Book description
Funerals are strange things. Kitty hadn't really wanted to go to this
one - a old school friend she hadn't seen for years - and she hadn't
bargained for the way it made her think of the past. In particular, it
made her think of the baby she had given birth to when she was
eighteen, the baby her parents had insisted she give away for
adoption. She'd called her Madeleine, and she remembered her every
day, what she was like, if she was happy. But now, reminded of how
cruelly short life can be, she had to see her - just to make sure
she'd done the right thing.
Life had turned out pretty well for Kitty. Secure in her marriage,
with her two teenage children and a house within sound and sight of
the Cornish surf, she counted herself among the lucky ones. But the
hole left by that first baby wasn't getting any smaller, and she
decided to make the first, tentative steps towards filling it -
although she, and all her family, were quite unprepared for the
upheaval which followed.
Judy Astley was frequently told off for day-dreaming at her drearily
traditional school but has found it to be the ideal training for
becoming a writer.
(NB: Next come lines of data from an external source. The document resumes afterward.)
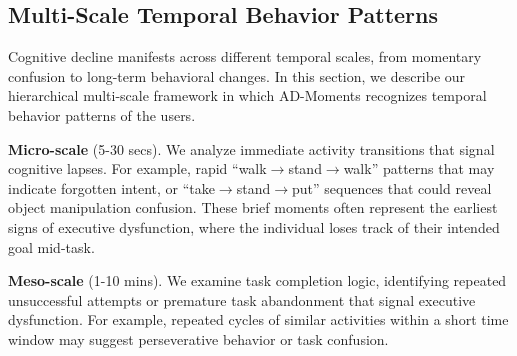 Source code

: \documentclass[sigconf, anonymous, 9pt, nonacm]{acmart}
\newcommand{\sys}{AD-Moments\xspace}
\begin{document}





\subsection{Multi-Scale Temporal Behavior Patterns}

Cognitive decline manifests across different temporal scales, from momentary confusion to long-term behavioral changes. 
In this section, we describe our hierarchical multi-scale framework in which \sys recognizes temporal behavior patterns of the users.

\noindent\textbf{Micro-scale} (5-30 secs). We analyze immediate activity transitions that signal cognitive lapses. For example, rapid ``walk$\rightarrow$stand$\rightarrow$walk'' patterns that may indicate forgotten intent, or ``take$\rightarrow$stand$\rightarrow$put'' sequences that could reveal object manipulation confusion.
These brief moments often represent the earliest signs of executive dysfunction, where the individual loses track of their intended goal mid-task.

\noindent\textbf{Meso-scale} (1-10 mins). We examine task completion logic, identifying repeated unsuccessful attempts or premature task abandonment that signal executive dysfunction. For example, repeated cycles of similar activities within a short time window may suggest perseverative behavior or task confusion.
\end{document}
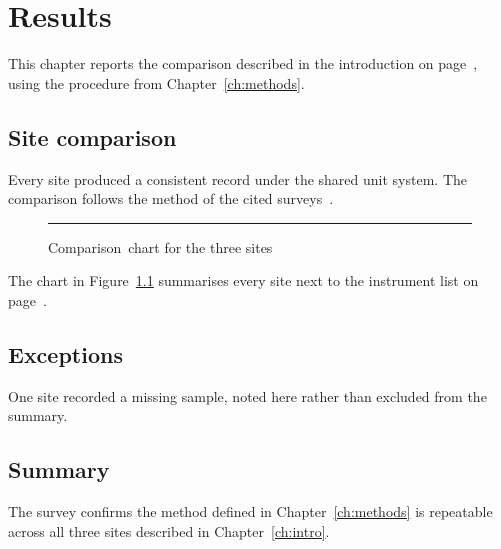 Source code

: \chapter{Results}\label{ch:results}
This chapter reports the comparison described in the introduction on
page~\pageref{sec:scope}, using the procedure from
Chapter~\ref{ch:methods}.

\section{Site comparison}\label{sec:comparison}
Every site produced a consistent record under the shared unit system.
The comparison follows the method of the cited surveys~\cite{smith2020,doe2021}.

\begin{figure}[ht!]
  \rule{3cm}{3cm}
  \caption{Comparison~chart for the three sites}
  \label{fig:comparison}
\end{figure}

The chart in Figure~\ref{fig:comparison} summarises every site next
to the instrument list on page~\pageref{tab:instruments}.

\section{Exceptions}\label{sec:exceptions}
One site recorded a missing sample, noted here rather than excluded
from the summary.

\section{Summary}\label{sec:summary}
The survey confirms the method defined in Chapter~\ref{ch:methods} is
repeatable across all three sites described in
Chapter~\ref{ch:intro}.
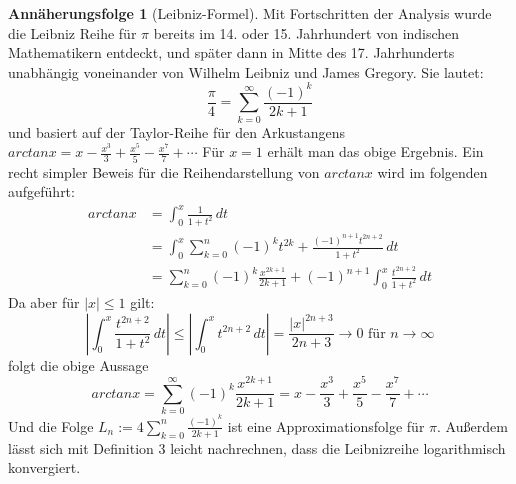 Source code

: \documentclass{scrartcl}
\theoremstyle{definition}
\newtheorem{approximation sequence}{Annäherungsfolge}
\begin{document}
\begin{approximation sequence}[Leibniz-Formel]
Mit Fortschritten der Analysis wurde die Leibniz Reihe für \(\pi\) bereits im 14. 
oder 15. Jahrhundert von indischen Mathematikern entdeckt, und später dann in 
Mitte des 17. Jahrhunderts unabhängig voneinander von Wilhelm Leibniz und James Gregory.
Sie lautet:
\[ \frac{\pi}{4} = \sum_{k=0}^{\infty} \frac{(-1)^k}{2k+1} \]
und basiert auf der Taylor-Reihe für den Arkustangens \(arctanx = x - \frac{x^3}{3} + \frac{x^5}{5} - \frac{x^7}{7} + \cdots \)
Für \(x = 1\) erhält man das obige Ergebnis.
Ein recht simpler Beweis für die Reihendarstellung von \(arctanx\) wird im folgenden aufgeführt: \cite{Leibniz}
\begin{equation} 
    \begin{split}
    arctanx & = \int_{0}^{x} \frac{1}{1+t^2}\,dt \\
    & = \int_{0}^{x}\sum_{k=0}^{n}(-1)^k t^{2k} + \frac{(-1)^{n+1}t^{2n+2}}{1+t^2}\,dt \\
    & = \sum_{k=0}^{n}(-1)^k \frac{x^{2k+1}}{2k+1} + (-1)^{n+1}\int_{0}^{x}\frac{t^{2n+2}}{1+t^2}\,dt
    \end{split}
    \end{equation}
Da aber für \(|x| \leqslant 1\) gilt: \[|\int_{0}^{x}\frac{t^{2n+2}}{1+t^2}\,dt| \leqslant |\int_{0}^{x}t^{2n+2}\,dt| = \frac{|x|^{2n+3}}{2n+3} \rightarrow 0 \text{ für } n \rightarrow \infty \]
folgt die obige Aussage
\[arctanx = \sum_{k=0}^{\infty}(-1)^k \frac{x^{2k+1}}{2k+1} = x - \frac{x^3}{3} + \frac{x^5}{5} - \frac{x^7}{7} + \cdots \] 
Und die Folge \(L_n := 4\sum_{k=0}^{n} \frac{(-1)^k}{2k+1} \) ist eine Approximationsfolge für \(\pi\).
Außerdem lässt sich mit Definition 3 leicht nachrechnen, dass die Leibnizreihe logarithmisch konvergiert. 
\end{approximation sequence}
\end{document}
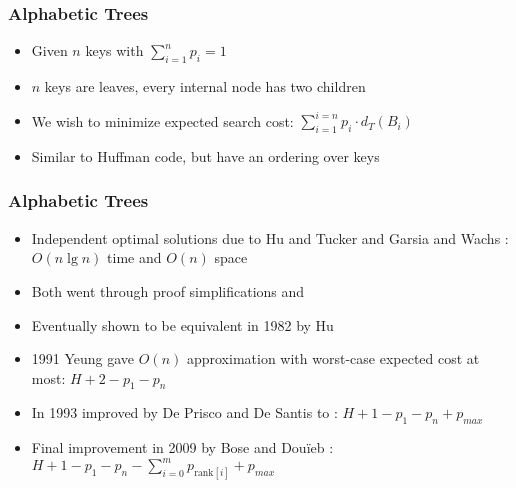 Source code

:\documentclass{beamer}
\theoremstyle{plain}
\begin{document}
\begin{frame} \frametitle{Alphabetic Trees}
\begin{scriptsize}
\begin{center}
\end{center}
\end{scriptsize}

\begin{itemize}
\item Given $n$ keys with $\sum_{i=1}^{n} p_i = 1$

\item $n$ keys are leaves, every internal node has two children

\item We wish to minimize expected search cost: $\sum_{i=1}^{i=n} p_i \cdot d_T(B_i)$


\item Similar to Huffman code, but have an ordering over keys \cite{huffman1952method}

\end{itemize}

\end{frame}

\begin{frame}\frametitle{Alphabetic Trees}
\begin{itemize}

\item Independent optimal solutions due to Hu and Tucker \cite{hu1971optimal} and Garsia and Wachs \cite{garsia1977new}: $O(n \lg n)$ time and $O(n)$ space

\item Both went through proof simplifications \cite{knuth1973sorting, hu1973new, hu1979binary} and \cite{kingston1988new}

\item Eventually shown to be equivalent in 1982 by Hu \cite{Hu1982Book} 

\item 1991 Yeung gave $O(n)$ approximation with worst-case expected cost at most: $H + 2 - p_1-p_n$ \cite{yeung1991alphabetic}

\item In 1993 improved by De Prisco and De Santis to \cite{de1993binary}: $H+1-p_1-p_n+p_{max}$

\item Final improvement in 2009 by Bose and Dou\"{i}eb \cite{bose2009efficient}:
$H+1 -p_1-p_n-\sum_{i=0}^m p_{\text{rank}[i]} + p_{max}$


\end{itemize}
\end{frame}
\end{document}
There were several false-starts to her career:
secretary at an all-male Oxford college (sacked for undisclosable
reasons), at an airline (decided, after a crash and a hijacking, that
she was safer elsewhere) and as a dress designer (quit before anyone
noticed she was adapting Vogue patterns). She spent some years as a
parent and as a painter before sensing that the day was approaching when
she'd have to go out and get a Proper Job. With a nagging certainty that
she was temperamentally unemployable, and desperate to avoid office
coffee, having to wear tights every day and missing out on sunny days on
Cornish beaches with her daughters, she wrote her first novel, Just for
the Summer. She has now had eleven novels published by Black Swan.